Testing nested parallelization with @distributed and @spawn/@threads

I know this is a popular topic, but I wanted to check my understanding on nested parallelization with @distributed, @spawn, and @threads.

Here’s a working example of a few different strategies

using LinearAlgebra
import Distributed
using BenchmarkTools

function test(storemat)
  matlength = length(storemat)
  veclength = length(storemat[1])

  @sync Distributed.@distributed for j = 1:matlength
    Threads.@threads for i = 1:veclength
      storemat[j][i] = Threads.threadid()
    end
  end
end

function test2(storemat)
  matlength = length(storemat)
  veclength = length(storemat[1])

  for j = 1:matlength
    Threads.@threads for i = 1:veclength
      storemat[j][i] = Threads.threadid()
    end
  end
end

function test3(storemat)
  matlength = length(storemat)
  veclength = length(storemat[1])

  Threads.@threads for j = 1:matlength
    for i = 1:veclength
      storemat[j][i] = Threads.threadid()
    end
  end
end

function test4(storemat)
  matlength = length(storemat)
  veclength = length(storemat[1])

  @sync Distributed.@distributed for j = 1:matlength
    for i = 1:veclength
      storemat[j][i] = Threads.threadid()
    end
  end
end

function test5(storemat)
  matlength = length(storemat)
  veclength = length(storemat[1])

  for j = 1:matlength
    for i = 1:veclength
      storemat[j][i] = Threads.threadid()
    end
  end
end

function test6(storemat)
  matlength = length(storemat)
  veclength = length(storemat[1])

  @sync Distributed.@distributed for j = 1:matlength
    K = Threads.@spawn for i = 1:veclength
      storemat[j][i] = Threads.threadid()
    end
    wait(K)
  end
end

function test7(storemat)
  matlength = length(storemat)
  veclength = length(storemat[1])

  K = Threads.@spawn for j = 1:matlength
    Threads.@spawn for i = 1:veclength
      storemat[j][i] = Threads.threadid()
    end
  end
  wait(K)
end


  matlength = 1000
  veclength = 1000
  storemat = [Array{Float64,1}(undef,veclength) for j = 1:matlength]

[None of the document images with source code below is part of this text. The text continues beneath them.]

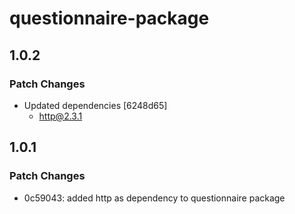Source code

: # questionnaire-package

## 1.0.2

### Patch Changes

- Updated dependencies [6248d65]
  - http@2.3.1

## 1.0.1

### Patch Changes

- 0c59043: added http as dependency to questionnaire package
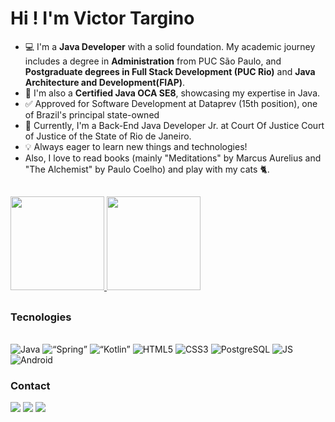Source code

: # Hi ! I'm Victor Targino 

  
- 💻 I'm a **Java Developer** with a solid foundation. My academic journey includes a degree in **Administration** from PUC São Paulo, and **Postgraduate degrees in Full Stack Development (PUC Rio)** and **Java Architecture and Development(FIAP)**.
- 🥇 I'm also a **Certified Java OCA SE8**, showcasing my expertise in Java.
- ✅ Approved for Software Development at Dataprev (15th position), one of Brazil's principal state-owned
- 🚀 Currently, I'm a Back-End Java Developer Jr. at Court Of Justice Court of Justice of the State of Rio de Janeiro.
- 💡 Always eager to learn new things and technologies!
- Also, I love to read books (mainly "Meditations" by Marcus Aurelius and "The Alchemist" by Paulo Coelho) and play with my cats 🐈.

<h2></h2>
  <div>
  <a href="https://github.com/vtarginoo">
  <img height="150em" src="https://github-readme-stats.vercel.app/api?username=thiagomag&amp;show_icons=true&amp;theme=dark&amp;include_all_commits=true&amp;count_private=true">
  <img height="150em" src="https://github-readme-stats.vercel.app/api/top-langs/?username=thiagomag&amp;layout=compact&amp;langs_count=7&amp;theme=dark" >
</a></div>
<h2></h2>

 ### Tecnologies
<div style="display: inline_block"><br>
  <img alt="Java" src="https://img.shields.io/badge/Java-ED8B00?style=for-the-badge&logo=java&logoColor=white">
  <img alt=“Spring” src="https://img.shields.io/badge/Spring-6DB33F?style=for-the-badge&logo=spring&logoColor=white">
  <img alt=“Kotlin” src="https://img.shields.io/badge/Kotlin-0095D5?&style=for-the-badge&logo=kotlin&logoColor=white">
  <img alt="HTML5" src="https://img.shields.io/badge/HTML5-E34F26?style=for-the-badge&logo=html5&logoColor=white">
  <img alt="CSS3" src="https://img.shields.io/badge/CSS3-1572B6?style=for-the-badge&logo=css3&logoColor=white">
  <img alt="PostgreSQL" src="https://img.shields.io/badge/PostgreSQL-316192?style=for-the-badge&logo=postgresql&logoColor=white">
  <img alt="JS" src="https://img.shields.io/badge/JavaScript-F7DF1E?style=for-the-badge&logo=javascript&logoColor=black">
  <img alt="Android" src="https://img.shields.io/badge/Android-3DDC84?style=for-the-badge&logo=android&logoColor=white">
</div>

  ### Contact
  <a href="https://www.linkedin.com/in/thiagomagdalena/" target="_blank"><img src="https://img.shields.io/badge/-LinkedIn-%230077B5?style=for-the-badge&amp;logo=linkedin&amp;logoColor=white" target="_blank"></a>
   <a href="http://api.whatsapp.com/send?phone=5524992713672" target="_blank"><img src="https://img.shields.io/badge/WhatsApp-25D366?style=for-the-badge&logo=whatsapp&logoColor=white" target="_blank"></a> 
  <a href = "mailto:thiagomagdalena@gmail.com"><img src="https://img.shields.io/badge/-Gmail-%23333?style=for-the-badge&logo=gmail&logoColor=white" target="_blank"></a>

@btime test(storemat) #4.402 s (135841 allocations: 497.96 MiB)
@btime test2(storemat) #88.807 ms (102119 allocations: 8.82 MiB)
@btime test3(storemat) #107.910 μs (101 allocations: 9.00 KiB)
@btime test4(storemat) #3.898 s (135903 allocations: 497.95 MiB)
@btime test5(storemat) #327.020 μs (0 allocations: 0 bytes)
@btime test6(storemat) #3.903 s (138338 allocations: 498.01 MiB)
@btime test7(storemat) #1.366 ms (6005 allocations: 469.19 KiB)

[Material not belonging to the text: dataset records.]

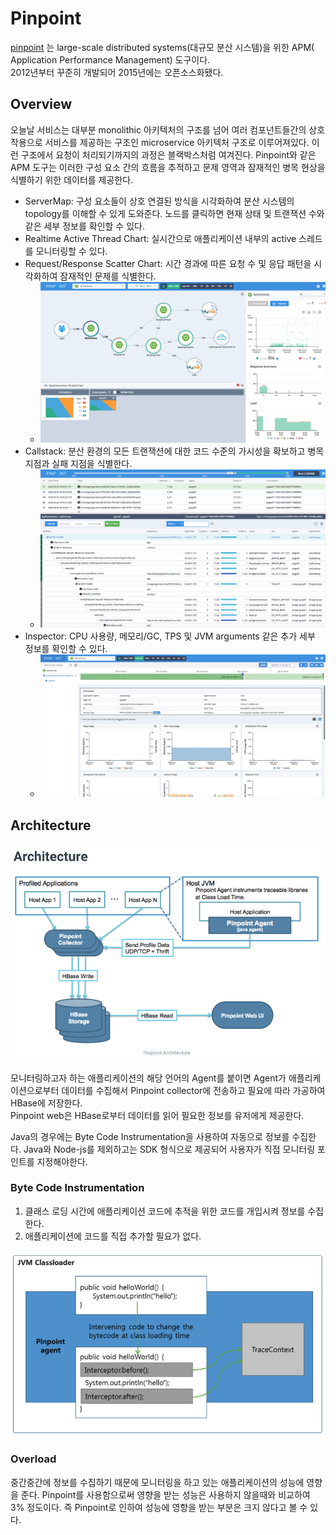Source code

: # Pinpoint

[pinpoint](https://github.com/pinpoint-apm/pinpoint) 는 large-scale distributed systems(대규모 분산 시스템)을 위한 APM(
Application Performance Management) 도구이다.  
2012년부터 꾸준히 개발되어 2015년에는 오픈소스화됐다.

## Overview

오늘날 서비스는 대부분 monolithic 아키텍처의 구조를 넘어 여러 컴포넌트들간의 상호작용으로 서비스를 제공하는 구조인 microservice 아키텍처 구조로 이루어져있다. 이런 구조에서 요청이
처리되기까지의 과정은 블랙박스처럼 여겨진다. Pinpoint와 같은 APM 도구는 이러한 구성 요소 간의 흐름을 추적하고 문제 영역과 잠재적인 병목 현상을 식별하기 위한 데이터를 제공한다.

- ServerMap: 구성 요소들이 상호 연결된 방식을 시각화하여 분산 시스템의 topology를 이해할 수 있게 도와준다. 노드를 클릭하면 현재 상태 및 트랜잭션 수와 같은 세부 정보를 확인할 수
  있다.
- Realtime Active Thread Chart: 실시간으로 애플리케이션 내부의 active 스레드를 모니터링할 수 있다.
- Request/Response Scatter Chart: 시간 경과에 따른 요청 수 및 응답 패턴을 시각화하여 잠재적인 문제를 식별한다.
    - ![scatter chart](./images/image-2.png)
- Callstack: 분산 환경의 모든 트랜잭션에 대한 코드 수준의 가시성을 확보하고 병목 지점과 실패 지점을 식별한다.
    - ![callstack](./images/image-3.png)
- Inspector: CPU 사용량, 메모리/GC, TPS 및 JVM arguments 같은 추가 세부 정보를 확인할 수 있다.
    - ![inspector](./images/image-4.png)

## Architecture

![architecture](./images/image-1.png)

모니터링하고자 하는 애플리케이션의 해당 언어의 Agent를 붙이면 Agent가 애플리케이션으로부터 데이터를 수집해서 Pinpoint collector에 전송하고 필요에 따라 가공하여 HBase에
저장한다.  
Pinpoint web은 HBase로부터 데이터를 읽어 필요한 정보를 유저에게 제공한다.

Java의 경우에는 Byte Code Instrumentation을 사용하여 자동으로 정보를 수집한다. Java와 Node-js를 제외하고는 SDK 형식으로 제공되어 사용자가 직접 모니터링 포인트를
지정해야한다.

### Byte Code Instrumentation

1. 클래스 로딩 시간에 애플리케이션 코드에 추적을 위한 코드를 개입시켜 정보를 수집한다.
2. 애플리케이션에 코드를 직접 추가할 필요가 없다.

![byte code instrumentation](./images/image-5.png)

### Overload

중간중간에 정보를 수집하기 때문에 모니터링을 하고 있는 애플리케이션의 성능에 영향을 준다. Pinpoint를 사용함으로써 영향을 받는 성능은 사용하지 않을때와 비교하여 3% 정도이다. 즉
Pinpoint로 인하여 성능에 영향을 받는 부분은 크지 않다고 볼 수 있다.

The times were taken from a run on a cluster with 8 nodes and 8 cores per node requested (total 64 requested in Julia). I did not implement SharedArrays in this example because it threw an error ERROR: LoadError: SystemError: shm_open() failed for /jl25628797yr6QSLMDKnb3MV0yim: Too many open files. Yes, I did generate a list of nodes and how many cores were requested on each. The code for that with slum was

srun hostname -s > nodenames.txt

and then a simple script to put the output into a list like

8 host1
8 host2
8 host3
...

to be called by julia --machinefile nodes

My questions are:

  1. Have I understood this correctly that @distributed should be used for different nodes? @threads or @spawn for different cores on that node?
  2. What kind of performance increase should be expected from future versions of these functions?
  3. On more complicated examples (mainly copying values and matrix multiplies), @threads will outperform @spawn. Is that a general rule in other’s experience?
  4. Are there other general tips to make this more efficient?